Tuesday, May 31, 2011

For Reals

This is an actual book:

Knits Men Want
The 10 rules every woman should know before knitting for a man: plus, the only 10 patterns she'll ever need.

And this is the summary:
"For as long as women have been knitting, they’ve been knitting garments for men only to have men hide their lovingly created pieces in drawers and closets.  Men aren’t being intentionally cruel; they’re just not comfortable in knitwear made with bright colors, itchy yarn, or flashy designs. In this book, the author presents ten hilarious essays, each based on a rule that helps women knit for men successfully."--Amazon.

This actual book was published for the first time in 2010.  Yes, exactly right – last year.

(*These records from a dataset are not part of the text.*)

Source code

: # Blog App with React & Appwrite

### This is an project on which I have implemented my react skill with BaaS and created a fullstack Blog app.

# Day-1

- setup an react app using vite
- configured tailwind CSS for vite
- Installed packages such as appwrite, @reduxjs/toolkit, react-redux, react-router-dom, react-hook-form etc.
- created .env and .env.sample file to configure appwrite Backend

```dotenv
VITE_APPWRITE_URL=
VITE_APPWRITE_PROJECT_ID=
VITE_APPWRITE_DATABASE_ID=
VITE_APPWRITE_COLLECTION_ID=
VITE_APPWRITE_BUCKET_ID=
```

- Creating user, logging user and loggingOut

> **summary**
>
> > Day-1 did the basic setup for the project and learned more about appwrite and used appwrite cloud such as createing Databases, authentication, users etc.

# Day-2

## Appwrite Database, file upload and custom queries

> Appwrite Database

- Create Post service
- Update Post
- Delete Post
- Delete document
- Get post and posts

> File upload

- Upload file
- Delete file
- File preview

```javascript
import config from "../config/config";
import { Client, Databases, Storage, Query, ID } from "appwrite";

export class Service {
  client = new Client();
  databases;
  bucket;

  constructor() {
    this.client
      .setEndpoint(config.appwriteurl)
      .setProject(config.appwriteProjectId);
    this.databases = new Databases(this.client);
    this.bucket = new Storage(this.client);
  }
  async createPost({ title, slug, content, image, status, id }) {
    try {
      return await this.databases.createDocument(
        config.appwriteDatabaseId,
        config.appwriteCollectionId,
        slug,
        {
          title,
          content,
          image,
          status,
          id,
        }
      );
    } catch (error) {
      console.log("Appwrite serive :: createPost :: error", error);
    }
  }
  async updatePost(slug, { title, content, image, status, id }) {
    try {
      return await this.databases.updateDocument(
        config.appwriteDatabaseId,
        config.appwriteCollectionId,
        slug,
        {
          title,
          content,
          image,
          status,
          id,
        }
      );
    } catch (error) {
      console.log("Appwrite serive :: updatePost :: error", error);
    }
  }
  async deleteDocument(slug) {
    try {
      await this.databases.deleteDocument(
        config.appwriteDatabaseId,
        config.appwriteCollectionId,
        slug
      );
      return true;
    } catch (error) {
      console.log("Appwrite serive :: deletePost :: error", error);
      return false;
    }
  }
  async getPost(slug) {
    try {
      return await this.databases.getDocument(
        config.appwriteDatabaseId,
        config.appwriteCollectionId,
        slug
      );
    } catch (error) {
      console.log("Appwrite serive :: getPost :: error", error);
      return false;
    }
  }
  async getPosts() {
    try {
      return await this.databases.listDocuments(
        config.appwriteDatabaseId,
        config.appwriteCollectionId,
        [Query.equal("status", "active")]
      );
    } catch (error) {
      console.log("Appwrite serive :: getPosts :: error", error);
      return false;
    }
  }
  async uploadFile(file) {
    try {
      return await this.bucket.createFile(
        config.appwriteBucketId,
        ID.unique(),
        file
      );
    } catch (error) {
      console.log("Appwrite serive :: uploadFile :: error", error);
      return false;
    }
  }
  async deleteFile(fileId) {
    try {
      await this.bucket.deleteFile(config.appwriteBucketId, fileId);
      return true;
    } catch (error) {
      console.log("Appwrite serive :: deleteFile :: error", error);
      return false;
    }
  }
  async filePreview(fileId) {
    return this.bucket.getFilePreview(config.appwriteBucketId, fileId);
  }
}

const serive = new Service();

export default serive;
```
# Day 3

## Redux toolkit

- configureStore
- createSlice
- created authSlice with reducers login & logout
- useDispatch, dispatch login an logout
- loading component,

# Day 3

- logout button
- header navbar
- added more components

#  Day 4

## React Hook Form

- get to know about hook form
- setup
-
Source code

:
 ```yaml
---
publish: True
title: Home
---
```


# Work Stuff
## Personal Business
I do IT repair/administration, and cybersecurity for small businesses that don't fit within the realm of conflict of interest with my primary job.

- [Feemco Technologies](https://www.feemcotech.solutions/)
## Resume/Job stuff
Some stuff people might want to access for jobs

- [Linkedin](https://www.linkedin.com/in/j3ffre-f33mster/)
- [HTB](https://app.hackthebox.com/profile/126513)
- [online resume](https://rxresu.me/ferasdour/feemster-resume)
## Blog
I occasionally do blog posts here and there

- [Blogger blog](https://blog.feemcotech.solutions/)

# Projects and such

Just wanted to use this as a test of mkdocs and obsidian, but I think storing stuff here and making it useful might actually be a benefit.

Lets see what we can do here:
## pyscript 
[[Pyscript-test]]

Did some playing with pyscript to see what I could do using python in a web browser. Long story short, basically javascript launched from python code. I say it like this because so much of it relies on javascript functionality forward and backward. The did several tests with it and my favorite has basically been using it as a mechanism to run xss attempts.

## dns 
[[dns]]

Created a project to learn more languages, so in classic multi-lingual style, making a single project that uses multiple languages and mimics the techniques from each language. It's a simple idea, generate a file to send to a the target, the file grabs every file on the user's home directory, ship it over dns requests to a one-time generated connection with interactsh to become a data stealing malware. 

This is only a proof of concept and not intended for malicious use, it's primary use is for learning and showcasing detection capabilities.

I really, really wish knitting was a euphemism for something – anything, absolutely anything – else, but, alas no, knitting is just knitting.  Hilarious essays?  I bet.

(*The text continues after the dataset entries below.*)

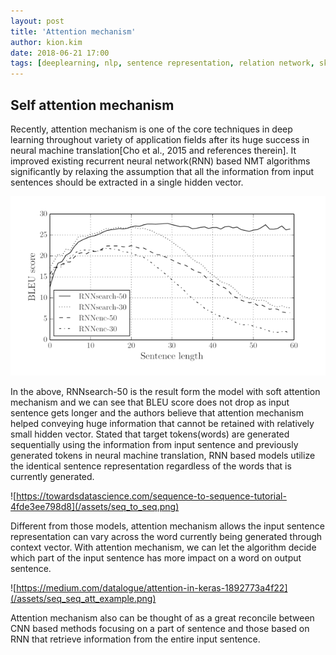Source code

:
 ```yaml
---
layout: post
title: 'Attention mechanism'
author: kion.kim
date: 2018-06-21 17:00
tags: [deeplearning, nlp, sentence representation, relation network, skip-gram]
---
```

## Self attention mechanism


Recently, attention mechanism is one of the core techniques in deep learning throughout variety of application fields after its huge success in neural machine translation[Cho et al., 2015 and references therein]. It improved existing recurrent neural network(RNN) based NMT algorithms significantly by relaxing the assumption that all the information from input sentences should be extracted in a single hidden vector.

![Bahdandau et al., 2015](/assets/Bahdandau_attention.png)

In the above, RNNsearch-50 is the result form the model with soft attention mechanism and we can see that BLEU score does not drop as input sentence gets longer and the authors believe that attention mechanism helped conveying huge information that cannot be retained with relatively small hidden vector.
Stated that target tokens(words) are generated sequentially using the information from input sentence and previously generated tokens in neural machine translation, RNN based models utilize the identical sentence representation regardless of the words that is currently generated. 

![https://towardsdatascience.com/sequence-to-sequence-tutorial-4fde3ee798d8](/assets/seq_to_seq.png)

 Different from those models, attention mechanism allows the input sentence representation can vary across the word currently being generated through context vector. With attention mechanism, we can let the algorithm decide which part of the input sentence has more impact on a word on output sentence.

![https://medium.com/datalogue/attention-in-keras-1892773a4f22](/assets/seq_seq_att_example.png)

Attention mechanism also can be thought of as a great reconcile between CNN based methods focusing on a part of sentence and those based on RNN that  retrieve information from the entire input sentence.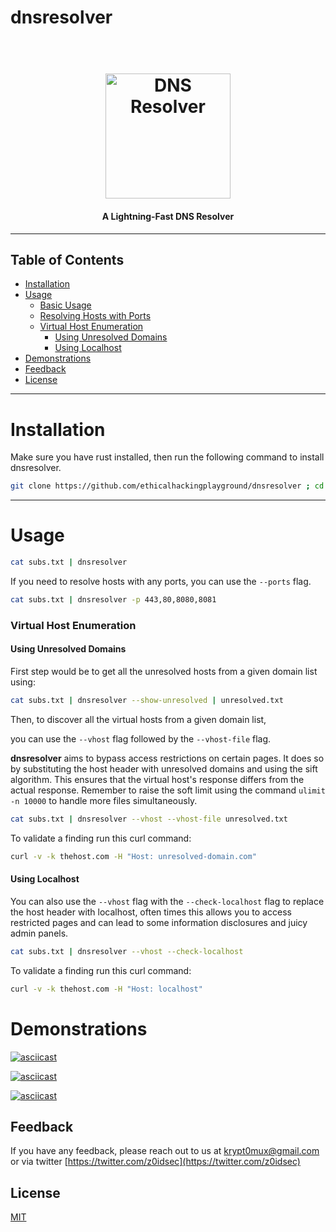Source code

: # dnsresolver

<h1 align="center">
  <br>
<img src="https://github.com/ethicalhackingplayground/dnsresolver/blob/main/static/icon.png" width="200px" alt="DNS Resolver">
</h1>

<h4 align="center"><b>A Lightning-Fast DNS Resolver</b></h4>

---

## Table of Contents

- [Installation](#installation)
- [Usage](#usage)
  - [Basic Usage](#usage)
  - [Resolving Hosts with Ports](#resolving-hosts-with-ports)
  - [Virtual Host Enumeration](#virtual-host-enumeration)
    - [Using Unresolved Domains](#using-unresolved-domains)
    - [Using Localhost](#using-localhost)
- [Demonstrations](#demonstrations)
- [Feedback](#feedback)
- [License](#license)

---

# Installation

Make sure you have rust installed, then run the following command to install dnsresolver.

```bash
git clone https://github.com/ethicalhackingplayground/dnsresolver ; cd dnsresolver ; cargo install --path .
```

---

# Usage

```bash
cat subs.txt | dnsresolver
```

If you need to resolve hosts with any ports, you can use the `--ports` flag.

```bash
cat subs.txt | dnsresolver -p 443,80,8080,8081
```

### Virtual Host Enumeration

#### Using Unresolved Domains

First step would be to get all the unresolved hosts from a given domain list using:

```bash
cat subs.txt | dnsresolver --show-unresolved | unresolved.txt
```

Then, to discover all the virtual hosts from a given domain list,

you can use the `--vhost` flag followed by the `--vhost-file` flag.

**dnsresolver** aims to bypass access restrictions on certain pages. It does so by substituting the host header with unresolved domains and using the sift algorithm. This ensures that the virtual host's response differs from the actual response. Remember to raise the soft limit using the command `ulimit -n 10000` to handle more files simultaneously.

```bash
cat subs.txt | dnsresolver --vhost --vhost-file unresolved.txt
```

To validate a finding run this curl command:

```bash
curl -v -k thehost.com -H "Host: unresolved-domain.com"
```

#### Using Localhost

You can also use the `--vhost` flag with the `--check-localhost` flag to replace the host header with localhost, often times this allows you to access
restricted pages and can lead to some information disclosures and juicy admin panels.

```bash
cat subs.txt | dnsresolver --vhost --check-localhost
```

To validate a finding run this curl command:

```bash
curl -v -k thehost.com -H "Host: localhost"
```

# Demonstrations

[![asciicast](https://asciinema.org/a/g8lpcHqYeiYdljWxShrgX8naP.svg)](https://asciinema.org/a/g8lpcHqYeiYdljWxShrgX8naP)

[![asciicast](https://asciinema.org/a/GYBZM85QI6SbTiXz59Ncp1mT9.svg)](https://asciinema.org/a/GYBZM85QI6SbTiXz59Ncp1mT9)

[![asciicast](https://asciinema.org/a/VbhwK5GTEHeonVwh55Z6tsfHr.svg)](https://asciinema.org/a/VbhwK5GTEHeonVwh55Z6tsfHr)

## Feedback

If you have any feedback, please reach out to us at krypt0mux@gmail.com or via twitter [https://twitter.com/z0idsec](https://twitter.com/z0idsec)

## License

[MIT](https://choosealicense.com/licenses/mit/)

Dear Men:  really?  You “want” knitting?  I thought all you wanted was snacks & sex*.   How completely illuminating.  And, somewhat retarded.  But as one of you (a man) did write this book, it must be true!

Now doesn’t this explain everything? Most especially the state of the publishing industry.  And the reason why we must keep the word “retarded” in circulation.  I mean, is anything more retarded than a book about men wanting knitting?  No, no there isn’t.  I think I might just take some knitting needles, eschew the “only 10 patterns I’ll ever need” and poke my fucking eyes out with them.  Yes, yes I think that’s the only reasonable thing to do with knitting needles.  Save me, blindness, from this retarded crap!

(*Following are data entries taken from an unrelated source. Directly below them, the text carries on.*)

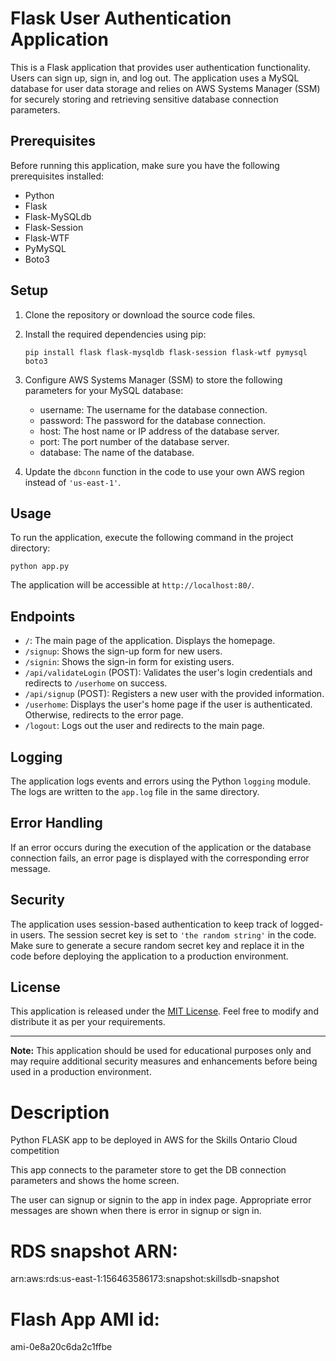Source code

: # Flask User Authentication Application

This is a Flask application that provides user authentication functionality. Users can sign up, sign in, and log out. The application uses a MySQL database for user data storage and relies on AWS Systems Manager (SSM) for securely storing and retrieving sensitive database connection parameters.

## Prerequisites

Before running this application, make sure you have the following prerequisites installed:

- Python
- Flask
- Flask-MySQLdb
- Flask-Session
- Flask-WTF
- PyMySQL
- Boto3

## Setup

1. Clone the repository or download the source code files.

2. Install the required dependencies using pip:
   ```shell
   pip install flask flask-mysqldb flask-session flask-wtf pymysql boto3
   ```

3. Configure AWS Systems Manager (SSM) to store the following parameters for your MySQL database:
   - username: The username for the database connection.
   - password: The password for the database connection.
   - host: The host name or IP address of the database server.
   - port: The port number of the database server.
   - database: The name of the database.

4. Update the `dbconn` function in the code to use your own AWS region instead of `'us-east-1'`.

## Usage

To run the application, execute the following command in the project directory:

```shell
python app.py
```

The application will be accessible at `http://localhost:80/`.

## Endpoints

- `/`: The main page of the application. Displays the homepage.
- `/signup`: Shows the sign-up form for new users.
- `/signin`: Shows the sign-in form for existing users.
- `/api/validateLogin` (POST): Validates the user's login credentials and redirects to `/userhome` on success.
- `/api/signup` (POST): Registers a new user with the provided information.
- `/userhome`: Displays the user's home page if the user is authenticated. Otherwise, redirects to the error page.
- `/logout`: Logs out the user and redirects to the main page.

## Logging

The application logs events and errors using the Python `logging` module. The logs are written to the `app.log` file in the same directory.

## Error Handling

If an error occurs during the execution of the application or the database connection fails, an error page is displayed with the corresponding error message.

## Security

The application uses session-based authentication to keep track of logged-in users. The session secret key is set to `'the random string'` in the code. Make sure to generate a secure random secret key and replace it in the code before deploying the application to a production environment.

## License

This application is released under the [MIT License](https://opensource.org/licenses/MIT). Feel free to modify and distribute it as per your requirements.

---

**Note:** This application should be used for educational purposes only and may require additional security measures and enhancements before being used in a production environment.

# Description
Python FLASK app to be deployed in AWS for the Skills Ontario Cloud competition

This app connects to the parameter store to get the DB connection parameters and shows the home screen.

The user can signup or signin to the app in index page. Appropriate error messages are shown when there is error in signup or sign in.

# RDS snapshot ARN:
arn:aws:rds:us-east-1:156463586173:snapshot:skillsdb-snapshot

# Flash App AMI id:
ami-0e8a20c6da2c1ffbe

So, supercute imaginary boyfriend (or similar), I’ll tell you now that while I know you would look even supercuter than the fellas in the book with a handmade reversible scarf, I will never, ever be able to give you what you want.  Best you know this now.  God forbid you’re disappointed in my lack of traditional craftiness.  Or worse, cold, without a non-itchy non-flashy sweater.  I know your Laura Ingalls awaits you and trust you will be happy and warm and cuddly together, knitting one and purling two.  As for you, Bruce Weinstein, I'm not only outraged you're a published author, but shocked you've actually sold copies of this book.  But, then again, I suppose this means you can get anything published these days.  How about this: 

Weapons For Women
The Evolution of the Knitting Needle

I can really see this taking off.  For Reals.


*Thanks, SF - very helpful as usual.